**Exercise directions**
Copy the data exactly.

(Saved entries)
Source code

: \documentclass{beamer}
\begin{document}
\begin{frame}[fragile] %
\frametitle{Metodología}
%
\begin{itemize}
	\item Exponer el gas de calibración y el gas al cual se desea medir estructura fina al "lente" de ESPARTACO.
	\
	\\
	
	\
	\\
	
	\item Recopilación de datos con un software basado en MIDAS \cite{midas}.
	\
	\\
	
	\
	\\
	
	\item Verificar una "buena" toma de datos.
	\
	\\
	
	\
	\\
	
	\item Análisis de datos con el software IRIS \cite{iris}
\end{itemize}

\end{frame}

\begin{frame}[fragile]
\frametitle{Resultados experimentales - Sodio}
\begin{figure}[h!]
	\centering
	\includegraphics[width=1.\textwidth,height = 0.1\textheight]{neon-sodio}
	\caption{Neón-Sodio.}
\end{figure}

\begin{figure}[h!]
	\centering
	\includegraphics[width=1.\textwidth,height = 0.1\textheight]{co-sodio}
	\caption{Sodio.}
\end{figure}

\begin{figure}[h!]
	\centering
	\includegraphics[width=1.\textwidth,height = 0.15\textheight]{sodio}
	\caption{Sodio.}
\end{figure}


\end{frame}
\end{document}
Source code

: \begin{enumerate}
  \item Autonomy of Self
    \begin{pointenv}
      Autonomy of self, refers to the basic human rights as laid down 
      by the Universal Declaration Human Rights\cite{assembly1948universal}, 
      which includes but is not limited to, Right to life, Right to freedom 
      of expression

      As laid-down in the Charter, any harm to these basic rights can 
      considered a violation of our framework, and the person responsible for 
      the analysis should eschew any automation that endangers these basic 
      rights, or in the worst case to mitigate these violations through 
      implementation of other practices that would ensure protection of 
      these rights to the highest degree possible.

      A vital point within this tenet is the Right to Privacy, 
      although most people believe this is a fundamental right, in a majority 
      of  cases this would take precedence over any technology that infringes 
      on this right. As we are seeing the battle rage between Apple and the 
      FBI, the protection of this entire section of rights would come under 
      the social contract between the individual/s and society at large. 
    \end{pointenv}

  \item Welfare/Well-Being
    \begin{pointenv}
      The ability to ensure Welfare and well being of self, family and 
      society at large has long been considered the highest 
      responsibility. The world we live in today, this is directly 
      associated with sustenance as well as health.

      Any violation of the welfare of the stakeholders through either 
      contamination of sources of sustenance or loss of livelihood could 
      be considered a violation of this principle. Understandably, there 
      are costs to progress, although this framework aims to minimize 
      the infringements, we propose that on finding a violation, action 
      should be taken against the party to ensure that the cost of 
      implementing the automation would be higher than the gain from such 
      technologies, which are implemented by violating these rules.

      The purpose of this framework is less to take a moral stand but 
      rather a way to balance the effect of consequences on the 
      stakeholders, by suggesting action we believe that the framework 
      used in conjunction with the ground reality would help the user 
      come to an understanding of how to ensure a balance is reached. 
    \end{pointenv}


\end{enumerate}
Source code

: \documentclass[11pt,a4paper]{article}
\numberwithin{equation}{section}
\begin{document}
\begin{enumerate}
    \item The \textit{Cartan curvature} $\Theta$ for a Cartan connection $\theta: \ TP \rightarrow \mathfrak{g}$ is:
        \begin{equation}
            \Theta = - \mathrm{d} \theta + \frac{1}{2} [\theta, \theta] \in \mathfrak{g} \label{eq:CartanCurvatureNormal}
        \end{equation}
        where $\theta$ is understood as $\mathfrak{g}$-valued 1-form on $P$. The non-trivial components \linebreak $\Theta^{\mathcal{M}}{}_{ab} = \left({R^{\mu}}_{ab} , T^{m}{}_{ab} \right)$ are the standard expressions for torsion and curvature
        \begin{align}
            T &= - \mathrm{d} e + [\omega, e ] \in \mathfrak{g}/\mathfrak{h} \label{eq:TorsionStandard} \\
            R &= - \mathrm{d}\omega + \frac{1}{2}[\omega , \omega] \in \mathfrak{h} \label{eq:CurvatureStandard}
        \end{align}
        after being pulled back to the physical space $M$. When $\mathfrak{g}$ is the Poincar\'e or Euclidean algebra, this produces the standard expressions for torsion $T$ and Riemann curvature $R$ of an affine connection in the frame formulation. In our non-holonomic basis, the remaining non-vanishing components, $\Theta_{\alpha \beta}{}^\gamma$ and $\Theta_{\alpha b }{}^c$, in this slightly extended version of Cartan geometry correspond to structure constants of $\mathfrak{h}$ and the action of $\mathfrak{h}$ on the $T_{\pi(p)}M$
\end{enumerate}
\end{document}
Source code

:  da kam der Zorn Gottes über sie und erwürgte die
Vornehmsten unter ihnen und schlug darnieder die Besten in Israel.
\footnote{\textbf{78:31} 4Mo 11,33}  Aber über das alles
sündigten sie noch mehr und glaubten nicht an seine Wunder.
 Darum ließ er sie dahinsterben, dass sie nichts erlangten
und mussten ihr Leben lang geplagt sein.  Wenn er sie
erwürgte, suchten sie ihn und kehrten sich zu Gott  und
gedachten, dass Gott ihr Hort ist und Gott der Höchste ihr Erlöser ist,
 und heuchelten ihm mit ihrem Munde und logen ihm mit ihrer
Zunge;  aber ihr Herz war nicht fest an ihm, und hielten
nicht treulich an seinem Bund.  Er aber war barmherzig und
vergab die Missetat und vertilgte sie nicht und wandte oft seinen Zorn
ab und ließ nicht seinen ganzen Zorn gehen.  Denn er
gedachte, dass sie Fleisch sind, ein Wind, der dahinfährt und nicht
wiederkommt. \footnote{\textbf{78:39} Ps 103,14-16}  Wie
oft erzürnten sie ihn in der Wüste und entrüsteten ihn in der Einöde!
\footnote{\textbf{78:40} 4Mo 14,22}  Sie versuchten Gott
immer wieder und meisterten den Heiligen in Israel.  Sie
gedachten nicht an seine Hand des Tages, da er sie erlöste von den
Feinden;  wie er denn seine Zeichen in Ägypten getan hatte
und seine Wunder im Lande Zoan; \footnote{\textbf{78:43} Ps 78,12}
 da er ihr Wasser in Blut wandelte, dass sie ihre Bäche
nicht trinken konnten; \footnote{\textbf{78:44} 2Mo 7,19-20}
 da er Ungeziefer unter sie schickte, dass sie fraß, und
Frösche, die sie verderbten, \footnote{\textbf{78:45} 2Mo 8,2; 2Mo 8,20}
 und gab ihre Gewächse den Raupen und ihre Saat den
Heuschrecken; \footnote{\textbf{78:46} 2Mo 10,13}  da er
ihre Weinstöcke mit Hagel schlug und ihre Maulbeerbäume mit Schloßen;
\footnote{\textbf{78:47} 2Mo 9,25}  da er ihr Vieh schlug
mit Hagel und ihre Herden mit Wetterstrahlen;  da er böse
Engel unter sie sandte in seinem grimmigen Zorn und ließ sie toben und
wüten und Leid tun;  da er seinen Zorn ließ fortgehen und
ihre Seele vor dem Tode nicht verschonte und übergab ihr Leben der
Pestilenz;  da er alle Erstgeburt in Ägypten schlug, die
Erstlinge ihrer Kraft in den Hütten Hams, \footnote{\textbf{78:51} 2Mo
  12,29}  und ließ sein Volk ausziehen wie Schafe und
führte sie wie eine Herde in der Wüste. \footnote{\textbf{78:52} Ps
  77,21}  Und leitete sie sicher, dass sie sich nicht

**The answer**
Source code

: \documentclass{beamer}
\begin{document}
\begin{frame}[fragile] %
\frametitle{Metodología}
%
\begin{itemize}
	\item Exponer el gas de calibración y el gas al cual se desea medir estructura fina al "lente" de ESPARTACO.
	\
	\\
	
	\
	\\
	
	\item Recopilación de datos con un software basado en MIDAS \cite{midas}.
	\
	\\
	
	\
	\\
	
	\item Verificar una "buena" toma de datos.
	\
	\\
	
	\
	\\
	
	\item Análisis de datos con el software IRIS \cite{iris}
\end{itemize}

\end{frame}

\begin{frame}[fragile]
\frametitle{Resultados experimentales - Sodio}
\begin{figure}[h!]
	\centering
	\includegraphics[width=1.\textwidth,height = 0.1\textheight]{neon-sodio}
	\caption{Neón-Sodio.}
\end{figure}

\begin{figure}[h!]
	\centering
	\includegraphics[width=1.\textwidth,height = 0.1\textheight]{co-sodio}
	\caption{Sodio.}
\end{figure}

\begin{figure}[h!]
	\centering
	\includegraphics[width=1.\textwidth,height = 0.15\textheight]{sodio}
	\caption{Sodio.}
\end{figure}


\end{frame}
\end{document}
Source code

: \begin{enumerate}
  \item Autonomy of Self
    \begin{pointenv}
      Autonomy of self, refers to the basic human rights as laid down 
      by the Universal Declaration Human Rights\cite{assembly1948universal}, 
      which includes but is not limited to, Right to life, Right to freedom 
      of expression

      As laid-down in the Charter, any harm to these basic rights can 
      considered a violation of our framework, and the person responsible for 
      the analysis should eschew any automation that endangers these basic 
      rights, or in the worst case to mitigate these violations through 
      implementation of other practices that would ensure protection of 
      these rights to the highest degree possible.

      A vital point within this tenet is the Right to Privacy, 
      although most people believe this is a fundamental right, in a majority 
      of  cases this would take precedence over any technology that infringes 
      on this right. As we are seeing the battle rage between Apple and the 
      FBI, the protection of this entire section of rights would come under 
      the social contract between the individual/s and society at large. 
    \end{pointenv}

  \item Welfare/Well-Being
    \begin{pointenv}
      The ability to ensure Welfare and well being of self, family and 
      society at large has long been considered the highest 
      responsibility. The world we live in today, this is directly 
      associated with sustenance as well as health.

      Any violation of the welfare of the stakeholders through either 
      contamination of sources of sustenance or loss of livelihood could 
      be considered a violation of this principle. Understandably, there 
      are costs to progress, although this framework aims to minimize 
      the infringements, we propose that on finding a violation, action 
      should be taken against the party to ensure that the cost of 
      implementing the automation would be higher than the gain from such 
      technologies, which are implemented by violating these rules.

      The purpose of this framework is less to take a moral stand but 
      rather a way to balance the effect of consequences on the 
      stakeholders, by suggesting action we believe that the framework 
      used in conjunction with the ground reality would help the user 
      come to an understanding of how to ensure a balance is reached. 
    \end{pointenv}


\end{enumerate}
Source code

: \documentclass[11pt,a4paper]{article}
\numberwithin{equation}{section}
\begin{document}
\begin{enumerate}
    \item The \textit{Cartan curvature} $\Theta$ for a Cartan connection $\theta: \ TP \rightarrow \mathfrak{g}$ is:
        \begin{equation}
            \Theta = - \mathrm{d} \theta + \frac{1}{2} [\theta, \theta] \in \mathfrak{g} \label{eq:CartanCurvatureNormal}
        \end{equation}
        where $\theta$ is understood as $\mathfrak{g}$-valued 1-form on $P$. The non-trivial components \linebreak $\Theta^{\mathcal{M}}{}_{ab} = \left({R^{\mu}}_{ab} , T^{m}{}_{ab} \right)$ are the standard expressions for torsion and curvature
        \begin{align}
            T &= - \mathrm{d} e + [\omega, e ] \in \mathfrak{g}/\mathfrak{h} \label{eq:TorsionStandard} \\
            R &= - \mathrm{d}\omega + \frac{1}{2}[\omega , \omega] \in \mathfrak{h} \label{eq:CurvatureStandard}
        \end{align}
        after being pulled back to the physical space $M$. When $\mathfrak{g}$ is the Poincar\'e or Euclidean algebra, this produces the standard expressions for torsion $T$ and Riemann curvature $R$ of an affine connection in the frame formulation. In our non-holonomic basis, the remaining non-vanishing components, $\Theta_{\alpha \beta}{}^\gamma$ and $\Theta_{\alpha b }{}^c$, in this slightly extended version of Cartan geometry correspond to structure constants of $\mathfrak{h}$ and the action of $\mathfrak{h}$ on the $T_{\pi(p)}M$
\end{enumerate}
\end{document}
Source code

:  da kam der Zorn Gottes über sie und erwürgte die
Vornehmsten unter ihnen und schlug darnieder die Besten in Israel.
\footnote{\textbf{78:31} 4Mo 11,33}  Aber über das alles
sündigten sie noch mehr und glaubten nicht an seine Wunder.
 Darum ließ er sie dahinsterben, dass sie nichts erlangten
und mussten ihr Leben lang geplagt sein.  Wenn er sie
erwürgte, suchten sie ihn und kehrten sich zu Gott  und
gedachten, dass Gott ihr Hort ist und Gott der Höchste ihr Erlöser ist,
 und heuchelten ihm mit ihrem Munde und logen ihm mit ihrer
Zunge;  aber ihr Herz war nicht fest an ihm, und hielten
nicht treulich an seinem Bund.  Er aber war barmherzig und
vergab die Missetat und vertilgte sie nicht und wandte oft seinen Zorn
ab und ließ nicht seinen ganzen Zorn gehen.  Denn er
gedachte, dass sie Fleisch sind, ein Wind, der dahinfährt und nicht
wiederkommt. \footnote{\textbf{78:39} Ps 103,14-16}  Wie
oft erzürnten sie ihn in der Wüste und entrüsteten ihn in der Einöde!
\footnote{\textbf{78:40} 4Mo 14,22}  Sie versuchten Gott
immer wieder und meisterten den Heiligen in Israel.  Sie
gedachten nicht an seine Hand des Tages, da er sie erlöste von den
Feinden;  wie er denn seine Zeichen in Ägypten getan hatte
und seine Wunder im Lande Zoan; \footnote{\textbf{78:43} Ps 78,12}
 da er ihr Wasser in Blut wandelte, dass sie ihre Bäche
nicht trinken konnten; \footnote{\textbf{78:44} 2Mo 7,19-20}
 da er Ungeziefer unter sie schickte, dass sie fraß, und
Frösche, die sie verderbten, \footnote{\textbf{78:45} 2Mo 8,2; 2Mo 8,20}
 und gab ihre Gewächse den Raupen und ihre Saat den
Heuschrecken; \footnote{\textbf{78:46} 2Mo 10,13}  da er
ihre Weinstöcke mit Hagel schlug und ihre Maulbeerbäume mit Schloßen;
\footnote{\textbf{78:47} 2Mo 9,25}  da er ihr Vieh schlug
mit Hagel und ihre Herden mit Wetterstrahlen;  da er böse
Engel unter sie sandte in seinem grimmigen Zorn und ließ sie toben und
wüten und Leid tun;  da er seinen Zorn ließ fortgehen und
ihre Seele vor dem Tode nicht verschonte und übergab ihr Leben der
Pestilenz;  da er alle Erstgeburt in Ägypten schlug, die
Erstlinge ihrer Kraft in den Hütten Hams, \footnote{\textbf{78:51} 2Mo
  12,29}  und ließ sein Volk ausziehen wie Schafe und
führte sie wie eine Herde in der Wüste. \footnote{\textbf{78:52} Ps
  77,21}  Und leitete sie sicher, dass sie sich nicht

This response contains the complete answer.